Lend Academy Network Forum

General Category => General P2P Lending Discussion => Topic started by: SLCPaladin on November 15, 2016, 09:49:19 AM

Title: U.S. Consumers Are Increasingly Defaulting on Loans Made Online
Post by: SLCPaladin on November 15, 2016, 09:49:19 AM
This article appeared in Bloomberg this morning:

http://www.bloomberg.com/news/articles/2016-11-15/consumer-loans-souring-fast-in-some-bonds-tied-to-online-lenders
Title: Re: U.S. Consumers Are Increasingly Defaulting on Loans Made Online
Post by: SLCPaladin on November 15, 2016, 09:50:40 AM
I've been thinking a lot lately about the gradual lowering of returns on my portfolio over the past year or so due to a pick up in delinquencies. I remember listening to a podcast a few months where there was discussion about how the Fed went about setting 2% as their inflation target.
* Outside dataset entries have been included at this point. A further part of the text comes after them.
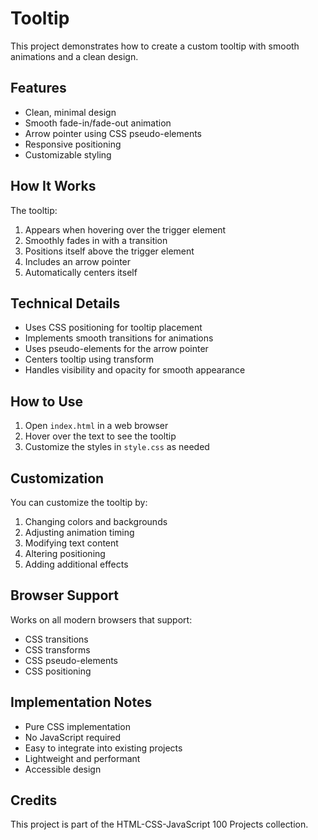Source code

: # Tooltip

This project demonstrates how to create a custom tooltip with smooth animations and a clean design.

## Features

- Clean, minimal design
- Smooth fade-in/fade-out animation
- Arrow pointer using CSS pseudo-elements
- Responsive positioning
- Customizable styling

## How It Works

The tooltip:
1. Appears when hovering over the trigger element
2. Smoothly fades in with a transition
3. Positions itself above the trigger element
4. Includes an arrow pointer
5. Automatically centers itself

## Technical Details

- Uses CSS positioning for tooltip placement
- Implements smooth transitions for animations
- Uses pseudo-elements for the arrow pointer
- Centers tooltip using transform
- Handles visibility and opacity for smooth appearance

## How to Use

1. Open `index.html` in a web browser
2. Hover over the text to see the tooltip
3. Customize the styles in `style.css` as needed

## Customization

You can customize the tooltip by:
1. Changing colors and backgrounds
2. Adjusting animation timing
3. Modifying text content
4. Altering positioning
5. Adding additional effects

## Browser Support

Works on all modern browsers that support:
- CSS transitions
- CSS transforms
- CSS pseudo-elements
- CSS positioning

## Implementation Notes

- Pure CSS implementation
- No JavaScript required
- Easy to integrate into existing projects
- Lightweight and performant
- Accessible design

## Credits

This project is part of the HTML-CSS-JavaScript 100 Projects collection.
The take-away was that there wasn't anything particularly scientific or magic about the 2% number other than the Fed wants to avoid deflation, so a 1% target means variance would occasionally push it negative. 2% gives a good buffer for when the dips occur. If feel like LC and other lenders need to be very judicious with their rates so that if and when delinquencies rise, there will be enough of a buffer to still achieve returns.
Title: Re: U.S. Consumers Are Increasingly Defaulting on Loans Made Online
Post by: rawraw on November 18, 2016, 04:16:44 PM
I've been thinking a lot lately about the gradual lowering of returns on my portfolio over the past year or so due to a pick up in delinquencies. I remember listening to a podcast a few months where there was discussion about how the Fed went about setting 2% as their inflation target. The take-away was that there wasn't anything particularly scientific or magic about the 2% number other than the Fed wants to avoid deflation, so a 1% target means variance would occasionally push it negative. 2% gives a good buffer for when the dips occur. If feel like LC and other lenders need to be very judicious with their rates so that if and when delinquencies rise, there will be enough of a buffer to still achieve returns.
You can't be profitable in all scenarios.  Or you can, but its really hard.  I wouldn't count on it.